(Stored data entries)
○ ○ ○ ○ ○

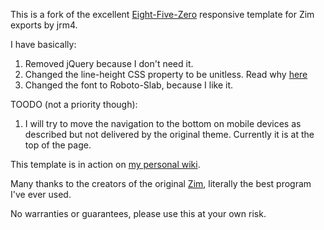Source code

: This is a fork of the excellent [Eight-Five-Zero](https://github.com/jrm4/Eight-Five-Zero) responsive template for Zim exports by jrm4.

I have basically:
1. Removed jQuery because I don't need it.
2. Changed the line-height CSS property to be unitless. Read why [here](https://ronitray.xyz/posts/line-height-units-css)
3. Changed the font to Roboto-Slab, because I like it.

TOODO (not a priority though):
1. I will try to move the navigation to the bottom on mobile devices as described but not delivered by the original theme. Currently it is at the top of the page.

This template is in action on [my personal wiki](https://wiki.ronitray.xyz/).

Many thanks to the creators of the original [Zim](http://zim-wiki.org), literally the best program I've ever used.

No warranties or guarantees, please use this at your own risk.
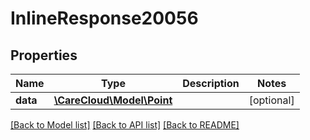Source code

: # InlineResponse20056

## Properties
Name | Type | Description | Notes
------------ | ------------- | ------------- | -------------
**data** | [**\CareCloud\Model\Point**](Point.md) |  | [optional] 

[[Back to Model list]](../../README.md#documentation-for-models) [[Back to API list]](../../README.md#documentation-for-api-endpoints) [[Back to README]](../../README.md)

○ ○ ○ ○ ○

Please show, exactly as written, every line above that contains the word "Changed".

- _SOLUTION TO THIS EXERCISE_
2. Changed the line-height CSS property to be unitless. Read why [here](https://ronitray.xyz/posts/line-height-units-css)
3. Changed the font to Roboto-Slab, because I like it.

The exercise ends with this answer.